Gavin Friels (born 3 August 1977) is a Scottish football forward who is manager of Ardrossan Winton Rovers in the . He has previously played in the Scottish Football League First Division with Ayr United and Stranraer.

==Career==
Friels started his career with Queen of the South but did not make any league appearances for the club. He dropped to Junior level at his hometown side Dalry Thistle before moving to Stranraer in December 1996. With the Galloway club, Friels won the Scottish Football League Second Division championship in 1997–1998 and the following season made 19 appearances in the Scottish Football League First Division, scoring once in a 7–1 defeat to Ayr United in September 1998. Friels left Stranraer for Junior side Auchinleck Talbot in the summer of 1999.

After scoring two goals against Maryhill on the final day of the season to help save Talbot from relegation in 2004, Friels moved on to Pollok the following season. During his time at 'Lok, Friels was capped for the Scotland Junior international team in the 2005 Quadrangular Tournament. He stepped up to the Scottish Football League again for a short spell with Ayr United in 2006 but was soon back in the Juniors, firstly on loan to Glenafton Athletic in November 2006 then permanently to Auchinleck Talbot in February 2007 after being released by Ayr. Friels failed to settle at Talbot a second time and joined Irvine Meadow in November 2007.

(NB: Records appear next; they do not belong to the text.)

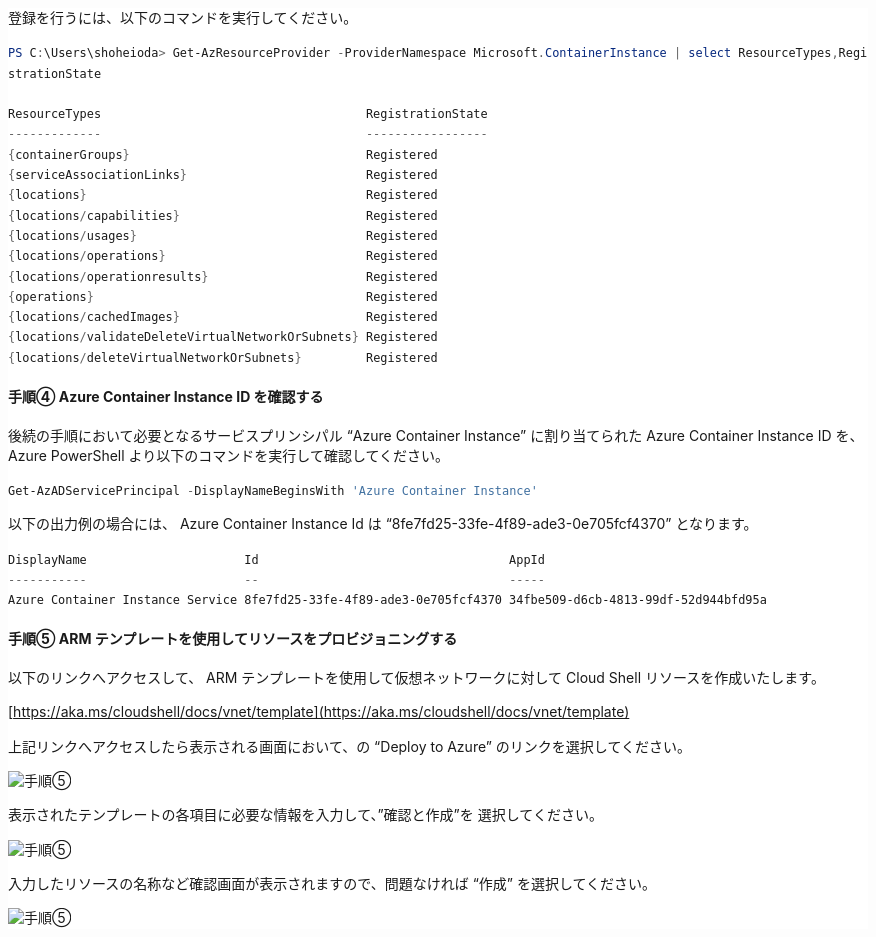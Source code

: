 登録を行うには、以下のコマンドを実行してください。

```PowerShell
PS C:\Users\shoheioda> Get-AzResourceProvider -ProviderNamespace Microsoft.ContainerInstance | select ResourceTypes,RegistrationState
 
ResourceTypes                                     RegistrationState
-------------                                     -----------------
{containerGroups}                                 Registered
{serviceAssociationLinks}                         Registered
{locations}                                       Registered
{locations/capabilities}                          Registered
{locations/usages}                                Registered
{locations/operations}                            Registered
{locations/operationresults}                      Registered
{operations}                                      Registered
{locations/cachedImages}                          Registered
{locations/validateDeleteVirtualNetworkOrSubnets} Registered
{locations/deleteVirtualNetworkOrSubnets}         Registered
```


#### 手順④ Azure Container Instance ID を確認する
後続の手順において必要となるサービスプリンシパル “Azure Container Instance” に割り当てられた Azure Container Instance ID を、Azure PowerShell より以下のコマンドを実行して確認してください。

```PowerShell
Get-AzADServicePrincipal -DisplayNameBeginsWith 'Azure Container Instance'
```

以下の出力例の場合には、 Azure Container Instance Id は “8fe7fd25-33fe-4f89-ade3-0e705fcf4370” となります。

```PowerShell
DisplayName                      Id                                   AppId
-----------                      --                                   -----
Azure Container Instance Service 8fe7fd25-33fe-4f89-ade3-0e705fcf4370 34fbe509-d6cb-4813-99df-52d944bfd95a
```

#### 手順⑤ ARM テンプレートを使用してリソースをプロビジョニングする
以下のリンクへアクセスして、 ARM テンプレートを使用して仮想ネットワークに対して Cloud Shell リソースを作成いたします。

[https://aka.ms/cloudshell/docs/vnet/template](https://aka.ms/cloudshell/docs/vnet/template)

上記リンクへアクセスしたら表示される画面において、の “Deploy to Azure” のリンクを選択してください。

![手順⑤](UseCloudShellinAzureVirtualNetwork/step5-1.jpg)

表示されたテンプレートの各項目に必要な情報を入力して、”確認と作成”を 選択してください。

![手順⑤](UseCloudShellinAzureVirtualNetwork/step5-2.jpg)

入力したリソースの名称など確認画面が表示されますので、問題なければ “作成” を選択してください。

![手順⑤](UseCloudShellinAzureVirtualNetwork/step5-3.jpg)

Friels was out of the game for a period of fourteen months following an injury suffered in a game against Arthurlie in January 2009, returning to action in March 2010. The player joined Cumnock Juniors in February 2011 before signing for Kilbirnie Ladeside in 2012.

Friels was announced as player-manager of Dalry Thistle in March 2013.